Proportion of rejections of the null hypothesis H0: NB1(t) = NB2(t) based on 500 simulations for comparing estimates of NB for two risk models evaluated on the same validation data, when NB(t) is estimated, using observed risks R in a population assuming that the model is well-calibrated; using risk estimates from a case–control sample when the disease prevalence μ is known; and using observations of (R, Y) in the population

Proportion rejected H0 for
(α1, β1) (α2, β2) AUC 1 AUC 2 t TR TCC TRY
(6.55,124.45) (6.55,124.45) 0.61 0.61 0.02 0.050 0.036 0.034
0.03 0.046 0.054 0.054
0.04 0.054 0.044 0.042
0.05 0.044 0.062 0.070
0.06 0.052 0.052 0.050
(6.55,124.45) (4,76) 0.61 0.64 0.02 0.150 0.108 0.116
0.03 0.906 0.176 0.218
0.04 1.000 0.192 0.266
0.05 1.000 0.240 0.272
0.06 1.000 0.208 0.234
(6.55,124.45) (3,57) 0.61 0.66 0.02 0.418 0.286 0.306
0.03 1.000 0.442 0.524
0.04 1.000 0.570 0.648
0.05 1.000 0.560 0.640
0.06 1.000 0.424 0.522
(6.55,124.45) (2,38) 0.61 0.69 0.02 0.946 0.684 0.69
0.03 1 0.882 0.932
0.04 1 0.934 0.974
0.05 1 0.924 0.978
0.06 1 0.872 0.944

Note. Results are based on data sets with N = 10, 000 and 500 simulations for each set of parameters and values of threshold t. For the case–control design, three controls were sampled for each case.

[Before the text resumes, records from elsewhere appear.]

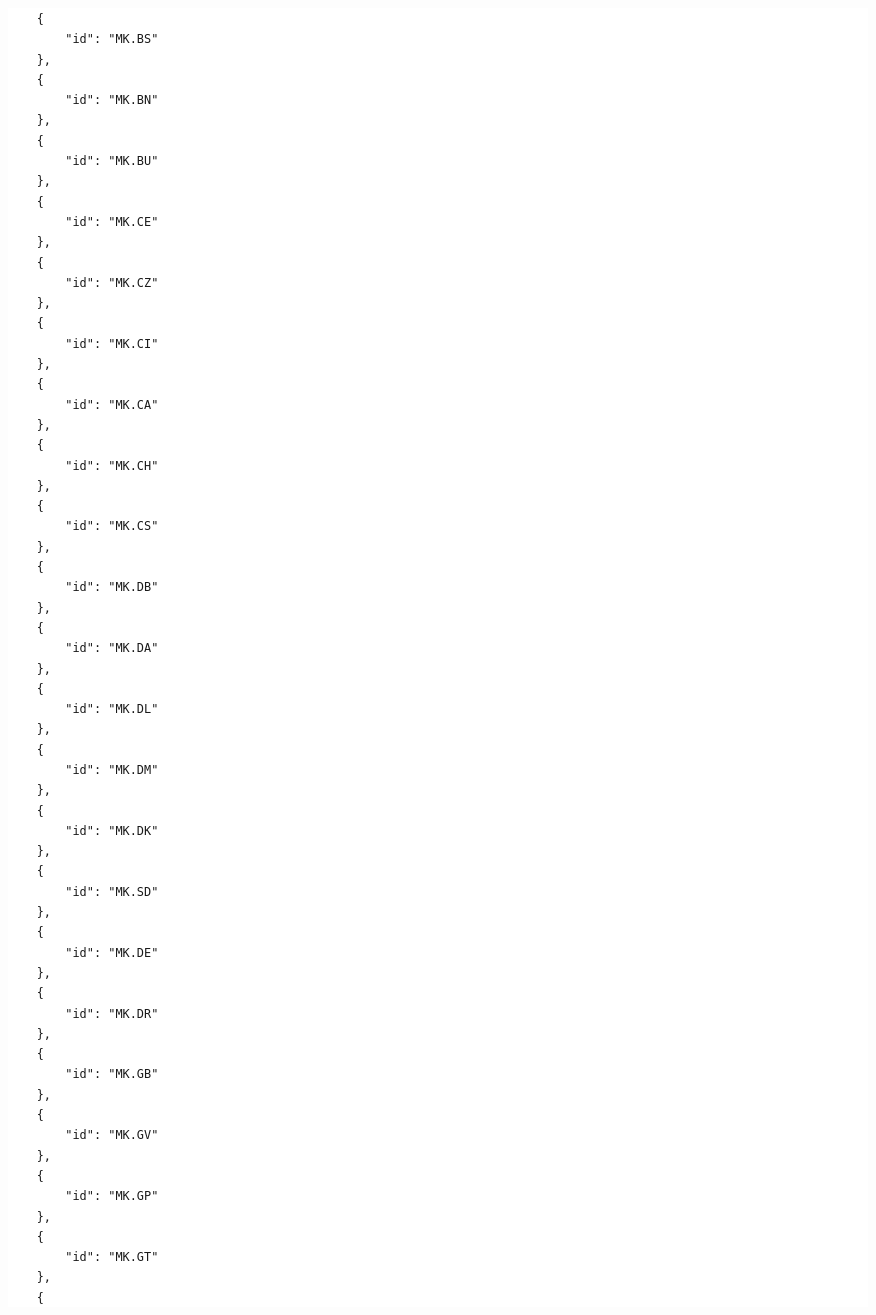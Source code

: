         {
            "id": "MK.BS"
        },
        {
            "id": "MK.BN"
        },
        {
            "id": "MK.BU"
        },
        {
            "id": "MK.CE"
        },
        {
            "id": "MK.CZ"
        },
        {
            "id": "MK.CI"
        },
        {
            "id": "MK.CA"
        },
        {
            "id": "MK.CH"
        },
        {
            "id": "MK.CS"
        },
        {
            "id": "MK.DB"
        },
        {
            "id": "MK.DA"
        },
        {
            "id": "MK.DL"
        },
        {
            "id": "MK.DM"
        },
        {
            "id": "MK.DK"
        },
        {
            "id": "MK.SD"
        },
        {
            "id": "MK.DE"
        },
        {
            "id": "MK.DR"
        },
        {
            "id": "MK.GB"
        },
        {
            "id": "MK.GV"
        },
        {
            "id": "MK.GP"
        },
        {
            "id": "MK.GT"
        },
        {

The test TRY had higher power than TCC. For both tests, the power decreased slightly for large values of t.

5 |. DATA EXAMPLE

To illustrate the estimation methods, we used a subset of the data from the external validation study, derived from the Nurses’ Health Study (NHS) cohort, that was used to evaluate an absolute risk model for invasive breast cancer with potentially modifiable risk factors (BC2013) (Pfeiffer et al., 2013). The predictors in the BC2013 model are age and race/ethnicity of a woman, her family history of breast or ovarian cancer, personal history of benign breast disease/breast biopsies, estrogen and progestin menopausal hormone therapy (MHT) use, other MHT use, age at first live birth, menopausal status, age at menopause, alcohol consumption, and body mass index (BMI).

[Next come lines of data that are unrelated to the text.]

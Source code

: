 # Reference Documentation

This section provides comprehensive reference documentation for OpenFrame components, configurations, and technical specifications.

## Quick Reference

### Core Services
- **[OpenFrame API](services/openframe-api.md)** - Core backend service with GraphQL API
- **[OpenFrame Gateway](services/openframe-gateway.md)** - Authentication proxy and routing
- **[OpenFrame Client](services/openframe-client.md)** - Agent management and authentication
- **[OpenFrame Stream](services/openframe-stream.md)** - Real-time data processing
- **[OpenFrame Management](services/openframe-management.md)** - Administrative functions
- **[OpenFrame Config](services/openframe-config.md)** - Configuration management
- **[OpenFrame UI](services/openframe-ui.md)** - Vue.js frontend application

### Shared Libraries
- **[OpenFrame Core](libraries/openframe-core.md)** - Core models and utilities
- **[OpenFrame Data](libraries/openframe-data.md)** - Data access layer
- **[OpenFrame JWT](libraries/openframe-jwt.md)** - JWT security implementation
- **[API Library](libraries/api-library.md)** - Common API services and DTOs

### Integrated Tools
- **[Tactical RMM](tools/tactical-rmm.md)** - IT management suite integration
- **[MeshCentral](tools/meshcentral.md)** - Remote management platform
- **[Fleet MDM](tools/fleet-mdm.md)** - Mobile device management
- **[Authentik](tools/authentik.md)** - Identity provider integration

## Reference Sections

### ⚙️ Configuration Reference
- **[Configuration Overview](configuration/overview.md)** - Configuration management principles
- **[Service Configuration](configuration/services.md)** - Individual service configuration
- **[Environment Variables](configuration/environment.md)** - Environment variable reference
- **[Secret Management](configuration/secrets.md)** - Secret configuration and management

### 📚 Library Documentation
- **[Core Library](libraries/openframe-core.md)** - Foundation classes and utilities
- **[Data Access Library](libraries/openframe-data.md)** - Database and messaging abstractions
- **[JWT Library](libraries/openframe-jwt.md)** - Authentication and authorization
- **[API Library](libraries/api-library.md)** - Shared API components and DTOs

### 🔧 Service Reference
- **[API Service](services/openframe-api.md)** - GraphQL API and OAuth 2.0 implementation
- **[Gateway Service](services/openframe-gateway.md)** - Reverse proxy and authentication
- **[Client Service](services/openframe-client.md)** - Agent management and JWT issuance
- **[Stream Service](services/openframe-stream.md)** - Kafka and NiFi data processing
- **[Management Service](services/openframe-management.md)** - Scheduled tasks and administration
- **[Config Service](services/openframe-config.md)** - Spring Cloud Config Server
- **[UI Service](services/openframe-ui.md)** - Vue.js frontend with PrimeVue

We also compared the BC2013 model to another absolute breast cancer risk model, the National Cancer Institute’s Breast Cancer Risk Assessment Tool (BCRAT), which includes modifications of the original “Gail model” (Gail et al., 1989), as described previously (Costantino et al., 1999). BCRAT predicts a woman’s breast cancer risk based on her age and race/ethnicity, family history of breast cancer, personal history of breast biopsy and diagnosis of atypical hyperplasia, her age at her first live birth of a child and age at menarche. BMI, MHT, and alcohol use are not included as predictors in BCRAT, and age at menarche and a diagnosis of atypical hyperplasia are not included in BC2013.

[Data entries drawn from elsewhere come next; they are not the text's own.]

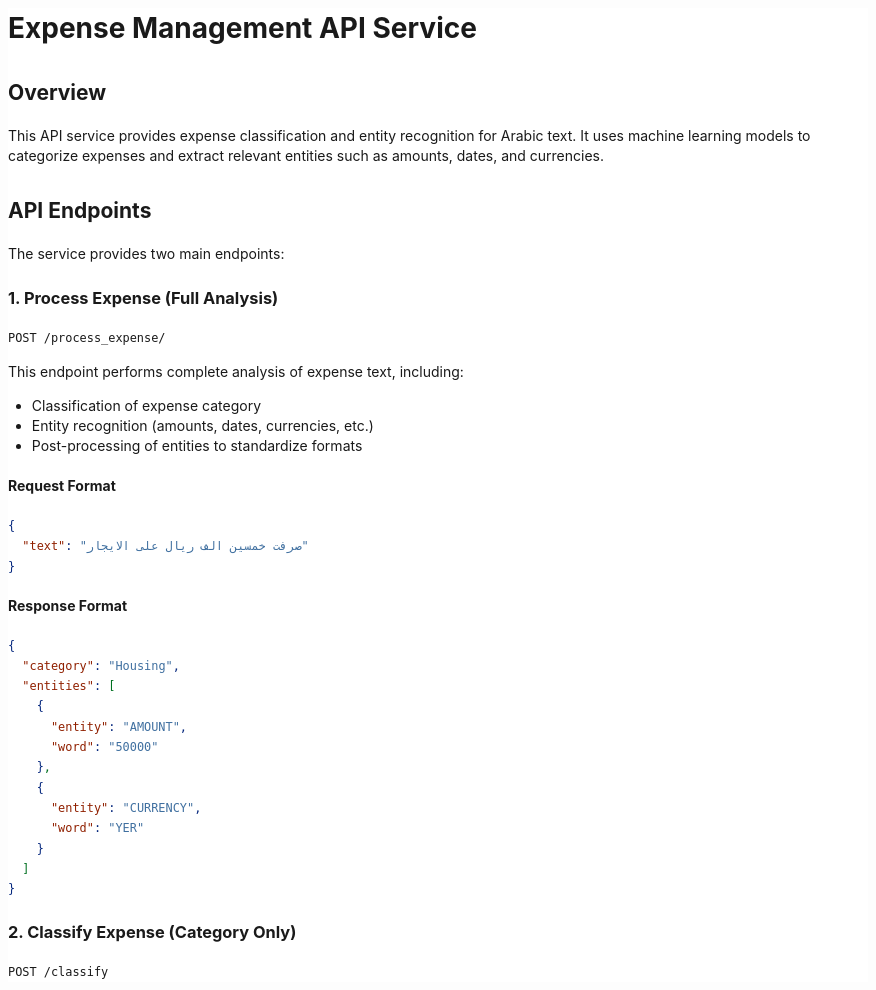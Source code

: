 # Expense Management API Service

## Overview

This API service provides expense classification and entity recognition for Arabic text. It uses machine learning models to categorize expenses and extract relevant entities such as amounts, dates, and currencies.

## API Endpoints

The service provides two main endpoints:

### 1. Process Expense (Full Analysis)

```
POST /process_expense/
```

This endpoint performs complete analysis of expense text, including:
- Classification of expense category
- Entity recognition (amounts, dates, currencies, etc.)
- Post-processing of entities to standardize formats

#### Request Format

```json
{
  "text": "صرفت خمسين الف ريال على الايجار"
}
```

#### Response Format

```json
{
  "category": "Housing",
  "entities": [
    {
      "entity": "AMOUNT",
      "word": "50000"
    },
    {
      "entity": "CURRENCY",
      "word": "YER"
    }
  ]
}
```

### 2. Classify Expense (Category Only)

```
POST /classify
```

All examples and comparisons were based on 5-year absolute risk estimates from BC2013 and BCRAT for the 17,085 women aged 50–55 years at baseline in the NHS cohort, so R can be interpreted as a 5-year absolute risk of breast cancer. In this population, 252 incident breast cancers were observed. For both models, the estimate of the AUC was 0.62. The Hosmer–Lemeshow goodness-of-fit statistic was 16.9 for BC2013, with corresponding p = .03, and 13.6 for BCRAT, with p = .09, indicating some of lack of fit for BC2013, when compared to χ82(.95) = 15.507.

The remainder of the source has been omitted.